Ook steden krijgen hiervoor steeds meer oog. Geïnspireerd door vakgebieden als ‘city branding’ of ‘destination marketing’ probeert men niet alleen bedrijven, expats en toeristen aan te trekken, maar erkent men ook in toenemende mate de belangrijke rol die de eigen burgers spelen bij de beeldvorming en belevenis van de stad. Positieve en representatieve burgers zijn onmisbaar voor de profilering van een stad. Meer dan de bestuurders of de bedrijven zijn het juist de burgers, winkeliers en horeca-medewerkers die de belofte van een stad moeten waarmaken.

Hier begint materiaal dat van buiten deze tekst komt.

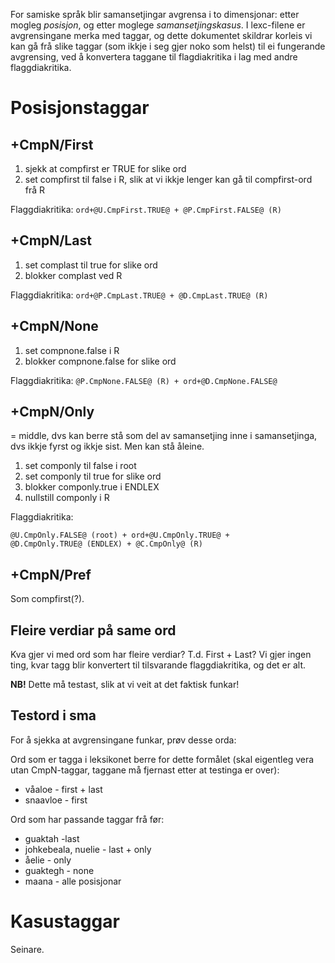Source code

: For samiske språk blir samansetjingar avgrensa i to dimensjonar: etter mogleg
*posisjon*, og etter moglege *samansetjingskasus*. I lexc-filene er
avgrensingane merka med taggar, og dette dokumentet skildrar korleis vi kan gå
frå slike taggar (som ikkje i seg gjer noko som helst) til ei fungerande
avgrensing, ved å konvertera taggane til flagdiakritika i lag med andre
flaggdiakritika.

# Posisjonstaggar

##  +CmpN/First

1. sjekk at compfirst er TRUE for slike ord
1. set compfirst til false i R, slik at vi ikkje lenger kan gå til compfirst-ord
  frå R

Flaggdiakritika: `ord+@U.CmpFirst.TRUE@ + @P.CmpFirst.FALSE@ (R)`

##  +CmpN/Last

1. set complast til true for slike ord
1. blokker complast ved R

Flaggdiakritika: `ord+@P.CmpLast.TRUE@ + @D.CmpLast.TRUE@ (R)`

##  +CmpN/None

1. set compnone.false i R
1. blokker compnone.false for slike ord

Flaggdiakritika: `@P.CmpNone.FALSE@ (R) + ord+@D.CmpNone.FALSE@`

##  +CmpN/Only

= middle, dvs kan berre stå som del av samansetjing inne i samansetjinga, dvs
ikkje fyrst og ikkje sist. Men kan stå åleine.

1. set componly til false i root
1. set componly til true for slike ord
1. blokker componly.true i ENDLEX
1. nullstill componly i R

Flaggdiakritika:
```
@U.CmpOnly.FALSE@ (root) + ord+@U.CmpOnly.TRUE@ +
@D.CmpOnly.TRUE@ (ENDLEX) + @C.CmpOnly@ (R)
```

##  +CmpN/Pref

Som compfirst(?).

## Fleire verdiar på same ord

Kva gjer vi med ord som har fleire verdiar? T.d. First + Last?
Vi gjer ingen ting, kvar tagg blir konvertert til tilsvarande
flaggdiakritika, og det er alt.

**NB!** Dette må testast, slik at vi veit at det faktisk funkar!

## Testord i sma

For å sjekka at avgrensingane funkar, prøv desse orda:

Ord som er tagga i leksikonet berre for dette formålet (skal eigentleg vera utan
CmpN-taggar, taggane må fjernast etter at testinga er over):
* våaloe - first + last
* snaavloe - first

Ord som har passande taggar frå før:
* guaktah -last
* johkebeala, nuelie - last + only
* åelie - only
* guaktegh - none
* maana - alle posisjonar

# Kasustaggar

Seinare.
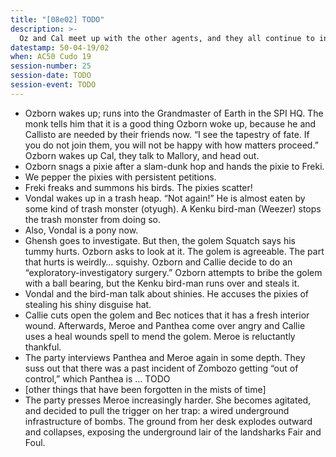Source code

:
 ```yaml
---
title: "[08e02] TODO"
description: >-
  Oz and Cal meet up with the other agents, and they all continue to investigate the circus incident. They become suspicious of Meroe.
datestamp: 50-04-19/02
when: AC50 Cudo 19
session-number: 25
session-date: TODO
session-event: TODO
---
```


* Ozborn wakes up; runs into the Grandmaster of Earth in the SPI HQ. The monk tells him that it is a good thing Ozborn woke up, because he and Callisto are needed by their friends now. “I see the tapestry of fate. If you do not join them, you will not be happy with how matters proceed.” Ozborn wakes up Cal, they talk to Mallory, and head out.
* Ozborn snags a pixie after a slam-dunk hop and hands the pixie to Freki.
* We pepper the pixies with persistent petitions.
* Freki freaks and summons his birds. The pixies scatter!
* Vondal wakes up in a trash heap. “Not again!” He is almost eaten by some kind of trash monster (otyugh). A Kenku bird-man (Weezer) stops the trash monster from doing so.
* Also, Vondal is a pony now.
* Ghensh goes to investigate. But then, the golem Squatch says his tummy hurts. Ozborn asks to look at it. The golem is agreeable. The part that hurts is weirdly… squishy. Ozborn and Callie decide to do an “exploratory-investigatory surgery.” Ozborn attempts to bribe the golem with a ball bearing, but the Kenku bird-man runs over and steals it.
* Vondal and the bird-man talk about shinies. He accuses the pixies of stealing his shiny disguise hat.
* Callie cuts open the golem and Bec notices that it has a fresh interior wound. Afterwards, Meroe and Panthea come over angry and Callie uses a heal wounds spell to mend the golem. Meroe is reluctantly thankful.
* The party interviews Panthea and Meroe again in some depth. They suss out that there was a past incident of Zombozo getting “out of control,” which Panthea is … TODO
* [other things that have been forgotten in the mists of time]
* The party presses Meroe increasingly harder. She becomes agitated, and decided to pull the trigger on her trap: a wired underground infrastructure of bombs. The ground from her desk explodes outward and collapses, exposing the underground lair of the landsharks Fair and Foul.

Als je wilt weten waar dat heel goed wordt ingevuld, moet je een paar dagen naar Maastricht gaan. Onlangs waren we een paar dagen in deze mooie stad aan de Maas. We kennen de stad redelijk goed, maar ons laatste bezoek was toch al weer een jaar of zes geleden. Het was een plezierig weerzien. Niet alleen vanwege de gezellige pleinen, de prachtige kerken, de fraaie winkels en de heerlijke restaurants, maar juist ook vanwege de gastvrijheid van de Maastrichtenaren.

 

Natuurlijk, dé Maastrichtenaar bestaat niet, maar we vonden het opvallend hoe we overal vriendelijk werden verwelkomd en geholpen. In ons hotel, in de boekhandel, op het terras, in het museum, in de winkel, op de markt. Meer dan we in andere steden hebben ervaren. Dat kan geen toeval zijn. Het is in ieder geval niet het resultaat van een collectieve motivatietraining die alle inwoners hebben moeten ondergaan. Volgens mij komt het omdat de Maastrichtenaren goed in hun Maastrichtse vel steken en dat met een natuurlijke vanzelfsprekendheid uitstralen. Zij voelen zich sterk verbonden voelt met de stad. Maastricht is hun stad. Een stad die niet alleen mooie gebouwen en pleinen heeft, maar ook vele tradities, een rijk verenigingsleven en een eigen dialect: Mestreechs. Dat geheel vormt een fijnmazige culturele voedingsbodem die niet zichtbaar is op Google maps, maar wel voelbaar in de omgang met Maastrichtenaren. Hun vriendelijkheid en gastvrijheid zijn niet gespeeld, niet aangeleerd, niet overdreven, niet kruiperig, maar heel naturel. De Maastrichtenaren spelen geen rol, maar spelen een thuiswedstrijd. In een stad waar zij zich thuis voelen en die zij graag tonen aan hun bezoekers. Daar kunnen andere steden (en organisaties die worstelen met ongemotiveerde medewerkers) veel van leren.